Yeah this is very perplexing. Perhaps it is more useful for you to tell me about your setup? I am on m1 mac with llvm 12.01.

It could be a codegen difference of some sort. I am on an m1 mac (so ARM) and in TVM modulo by 0 just returns the original number. Perhaps there is an argument that modulo by 0 should not throw but return NaN or something.

There is an argument though that your example is malformed since it will take the modulo 0 (which I just noticed). Do you expect modulo 0 to not do something wrong?

Haoyang · January 26, 2022, 4:52am

Thanks for your reply. I am on Centos(x86_64 architecture) with AMD Ryzen Threadripper 3970X 32-Core Processor.

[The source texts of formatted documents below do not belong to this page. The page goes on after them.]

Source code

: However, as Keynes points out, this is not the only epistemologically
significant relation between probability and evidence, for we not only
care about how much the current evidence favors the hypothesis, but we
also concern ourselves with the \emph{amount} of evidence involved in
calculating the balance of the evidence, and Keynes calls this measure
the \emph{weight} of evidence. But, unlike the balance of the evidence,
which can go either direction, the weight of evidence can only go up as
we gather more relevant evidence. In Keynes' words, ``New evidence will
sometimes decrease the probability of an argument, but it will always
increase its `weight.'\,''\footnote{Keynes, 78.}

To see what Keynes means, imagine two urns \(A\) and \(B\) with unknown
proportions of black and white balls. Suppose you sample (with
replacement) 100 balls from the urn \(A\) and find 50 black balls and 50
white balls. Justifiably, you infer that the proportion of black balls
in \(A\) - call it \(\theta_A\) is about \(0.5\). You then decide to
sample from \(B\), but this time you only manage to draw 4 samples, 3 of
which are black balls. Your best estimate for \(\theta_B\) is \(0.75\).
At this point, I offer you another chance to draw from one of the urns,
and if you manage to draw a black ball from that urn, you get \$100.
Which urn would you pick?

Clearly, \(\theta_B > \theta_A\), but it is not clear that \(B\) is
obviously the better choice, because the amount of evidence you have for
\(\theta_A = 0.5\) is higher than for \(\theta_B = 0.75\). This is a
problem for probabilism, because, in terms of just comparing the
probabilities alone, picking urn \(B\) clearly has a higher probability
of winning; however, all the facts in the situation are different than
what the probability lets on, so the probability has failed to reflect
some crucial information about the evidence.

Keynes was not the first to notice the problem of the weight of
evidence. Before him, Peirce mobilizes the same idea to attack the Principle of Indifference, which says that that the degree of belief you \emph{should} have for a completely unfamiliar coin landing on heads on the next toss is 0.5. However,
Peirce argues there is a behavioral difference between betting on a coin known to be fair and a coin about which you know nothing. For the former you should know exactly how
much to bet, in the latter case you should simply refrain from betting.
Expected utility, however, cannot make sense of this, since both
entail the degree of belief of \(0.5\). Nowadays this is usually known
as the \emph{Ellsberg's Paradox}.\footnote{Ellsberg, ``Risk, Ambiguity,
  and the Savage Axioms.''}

I think it’s more reasonable to throw a warning instead of terminating directly when modulo 0. The reason for this idea is stated previously:Sometimes the computational graph is structrually correct but one variable , which is a divisor, may be assgined with 0 at runtime.